# [What is needed]
Across the records that follow, count each line holding "second", and write only the total.

# [The data]
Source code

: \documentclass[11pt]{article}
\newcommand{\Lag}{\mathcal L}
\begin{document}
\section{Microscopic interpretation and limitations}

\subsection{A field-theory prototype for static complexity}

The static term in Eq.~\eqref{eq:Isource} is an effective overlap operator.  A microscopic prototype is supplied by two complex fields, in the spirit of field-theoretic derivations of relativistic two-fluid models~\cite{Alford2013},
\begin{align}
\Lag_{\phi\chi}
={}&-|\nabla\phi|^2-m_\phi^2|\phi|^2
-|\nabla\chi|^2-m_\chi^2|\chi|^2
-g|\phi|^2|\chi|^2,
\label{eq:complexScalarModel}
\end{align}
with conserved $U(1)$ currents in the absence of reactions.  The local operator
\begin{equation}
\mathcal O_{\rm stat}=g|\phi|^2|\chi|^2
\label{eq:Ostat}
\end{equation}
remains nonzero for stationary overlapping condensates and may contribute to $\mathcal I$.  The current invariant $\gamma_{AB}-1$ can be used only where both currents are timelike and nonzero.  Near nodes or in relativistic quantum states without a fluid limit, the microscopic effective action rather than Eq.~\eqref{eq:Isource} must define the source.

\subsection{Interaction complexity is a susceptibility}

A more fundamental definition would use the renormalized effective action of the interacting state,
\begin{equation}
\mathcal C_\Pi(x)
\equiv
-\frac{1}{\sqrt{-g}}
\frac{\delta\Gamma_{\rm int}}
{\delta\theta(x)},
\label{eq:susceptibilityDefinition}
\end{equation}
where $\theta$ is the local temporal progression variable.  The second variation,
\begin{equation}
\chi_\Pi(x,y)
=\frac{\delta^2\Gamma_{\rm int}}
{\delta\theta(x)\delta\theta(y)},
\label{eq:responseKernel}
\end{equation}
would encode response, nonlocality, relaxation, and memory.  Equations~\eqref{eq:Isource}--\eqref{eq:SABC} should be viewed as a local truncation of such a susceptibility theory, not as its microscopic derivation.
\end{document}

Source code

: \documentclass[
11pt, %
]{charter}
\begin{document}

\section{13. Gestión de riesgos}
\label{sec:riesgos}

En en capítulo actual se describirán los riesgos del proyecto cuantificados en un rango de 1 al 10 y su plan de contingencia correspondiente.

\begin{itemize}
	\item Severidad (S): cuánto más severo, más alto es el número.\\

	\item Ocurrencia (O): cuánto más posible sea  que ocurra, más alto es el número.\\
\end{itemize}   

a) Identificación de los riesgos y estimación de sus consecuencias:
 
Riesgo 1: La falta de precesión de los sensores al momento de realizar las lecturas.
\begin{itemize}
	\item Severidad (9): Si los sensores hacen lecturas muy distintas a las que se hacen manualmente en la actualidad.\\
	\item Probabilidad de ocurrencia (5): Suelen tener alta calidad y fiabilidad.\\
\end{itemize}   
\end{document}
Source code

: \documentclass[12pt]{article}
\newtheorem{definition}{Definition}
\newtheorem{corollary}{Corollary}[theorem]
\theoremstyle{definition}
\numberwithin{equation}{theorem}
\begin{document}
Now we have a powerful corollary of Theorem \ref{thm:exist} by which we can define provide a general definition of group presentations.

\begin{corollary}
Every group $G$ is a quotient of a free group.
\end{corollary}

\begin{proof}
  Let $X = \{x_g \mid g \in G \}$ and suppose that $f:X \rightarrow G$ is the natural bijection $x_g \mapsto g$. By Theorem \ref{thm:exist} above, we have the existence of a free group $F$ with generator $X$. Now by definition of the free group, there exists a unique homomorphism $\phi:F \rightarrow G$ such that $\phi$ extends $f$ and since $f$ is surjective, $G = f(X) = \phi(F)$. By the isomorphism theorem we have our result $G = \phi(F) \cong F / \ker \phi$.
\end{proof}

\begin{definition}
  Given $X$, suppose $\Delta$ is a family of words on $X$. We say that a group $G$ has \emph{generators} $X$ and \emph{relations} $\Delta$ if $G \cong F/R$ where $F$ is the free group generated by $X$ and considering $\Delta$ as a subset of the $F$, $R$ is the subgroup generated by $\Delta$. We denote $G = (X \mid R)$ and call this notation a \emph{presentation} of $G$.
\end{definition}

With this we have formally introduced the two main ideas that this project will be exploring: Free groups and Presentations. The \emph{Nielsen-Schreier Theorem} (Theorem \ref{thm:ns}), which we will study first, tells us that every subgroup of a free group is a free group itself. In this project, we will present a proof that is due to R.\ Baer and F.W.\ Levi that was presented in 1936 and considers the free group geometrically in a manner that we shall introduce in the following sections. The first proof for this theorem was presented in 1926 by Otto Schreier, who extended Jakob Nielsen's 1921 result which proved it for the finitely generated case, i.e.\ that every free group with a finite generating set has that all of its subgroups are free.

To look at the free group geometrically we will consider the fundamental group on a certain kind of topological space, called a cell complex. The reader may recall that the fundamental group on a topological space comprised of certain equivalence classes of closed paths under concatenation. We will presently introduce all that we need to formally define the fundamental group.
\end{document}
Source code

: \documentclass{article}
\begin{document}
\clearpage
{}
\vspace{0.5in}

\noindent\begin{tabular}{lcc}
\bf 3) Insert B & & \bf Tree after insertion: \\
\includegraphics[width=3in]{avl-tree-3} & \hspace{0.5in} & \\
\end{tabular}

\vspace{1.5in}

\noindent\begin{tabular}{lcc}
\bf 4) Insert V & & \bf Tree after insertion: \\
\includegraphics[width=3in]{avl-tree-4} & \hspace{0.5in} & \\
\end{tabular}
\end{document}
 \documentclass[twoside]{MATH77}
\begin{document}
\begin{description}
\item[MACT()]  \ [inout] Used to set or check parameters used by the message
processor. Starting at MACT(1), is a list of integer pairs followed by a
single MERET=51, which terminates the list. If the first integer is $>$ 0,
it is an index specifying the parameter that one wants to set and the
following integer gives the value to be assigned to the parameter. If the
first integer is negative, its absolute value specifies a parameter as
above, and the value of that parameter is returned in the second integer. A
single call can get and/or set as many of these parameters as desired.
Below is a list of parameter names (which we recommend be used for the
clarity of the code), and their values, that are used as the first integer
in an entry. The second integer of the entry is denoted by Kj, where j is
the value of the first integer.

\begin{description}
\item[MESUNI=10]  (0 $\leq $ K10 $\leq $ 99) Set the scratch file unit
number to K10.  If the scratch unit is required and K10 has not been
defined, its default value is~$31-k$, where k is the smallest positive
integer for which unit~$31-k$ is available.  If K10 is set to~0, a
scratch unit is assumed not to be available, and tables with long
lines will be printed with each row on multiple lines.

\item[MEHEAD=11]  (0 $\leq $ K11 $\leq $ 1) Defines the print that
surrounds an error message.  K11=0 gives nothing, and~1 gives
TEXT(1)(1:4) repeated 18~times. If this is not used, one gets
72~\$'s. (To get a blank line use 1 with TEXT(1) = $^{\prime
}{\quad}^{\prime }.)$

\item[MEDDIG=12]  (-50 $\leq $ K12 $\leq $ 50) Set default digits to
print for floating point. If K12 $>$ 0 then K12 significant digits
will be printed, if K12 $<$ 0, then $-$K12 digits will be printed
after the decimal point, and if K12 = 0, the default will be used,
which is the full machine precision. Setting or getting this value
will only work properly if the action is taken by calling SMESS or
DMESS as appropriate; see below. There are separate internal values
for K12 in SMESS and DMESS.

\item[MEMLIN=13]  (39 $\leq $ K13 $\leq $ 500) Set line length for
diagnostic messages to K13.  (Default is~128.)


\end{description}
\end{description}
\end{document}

# [Final answer]
3